EXERCISE: A single number is the answer: the count of lines in these records with "kubectl" in them.

GIVEN INFORMATION:
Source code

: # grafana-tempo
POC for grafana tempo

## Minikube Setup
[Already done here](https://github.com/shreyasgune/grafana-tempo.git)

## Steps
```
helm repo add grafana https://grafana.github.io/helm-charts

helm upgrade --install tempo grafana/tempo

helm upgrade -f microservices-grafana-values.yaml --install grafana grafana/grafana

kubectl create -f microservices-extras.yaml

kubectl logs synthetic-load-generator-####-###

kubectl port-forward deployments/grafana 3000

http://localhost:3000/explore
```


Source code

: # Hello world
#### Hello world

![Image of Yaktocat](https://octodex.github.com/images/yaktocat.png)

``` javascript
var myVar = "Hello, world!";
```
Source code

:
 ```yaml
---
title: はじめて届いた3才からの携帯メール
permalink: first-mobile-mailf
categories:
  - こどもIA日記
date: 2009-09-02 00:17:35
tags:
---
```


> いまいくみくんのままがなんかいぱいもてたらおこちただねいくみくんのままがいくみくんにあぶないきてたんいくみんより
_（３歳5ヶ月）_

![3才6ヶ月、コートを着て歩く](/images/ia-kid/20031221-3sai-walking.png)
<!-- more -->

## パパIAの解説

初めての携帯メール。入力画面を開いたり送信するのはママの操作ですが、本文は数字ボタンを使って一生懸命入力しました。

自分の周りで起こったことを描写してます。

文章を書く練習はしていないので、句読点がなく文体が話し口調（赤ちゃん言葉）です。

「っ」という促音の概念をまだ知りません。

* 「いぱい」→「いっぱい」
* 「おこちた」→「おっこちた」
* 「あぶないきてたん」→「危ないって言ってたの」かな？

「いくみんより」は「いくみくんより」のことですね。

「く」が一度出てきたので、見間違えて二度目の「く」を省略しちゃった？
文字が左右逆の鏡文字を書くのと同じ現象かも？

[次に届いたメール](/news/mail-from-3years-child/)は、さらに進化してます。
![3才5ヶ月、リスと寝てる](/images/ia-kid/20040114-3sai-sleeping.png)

WRITTEN SOLUTION: 3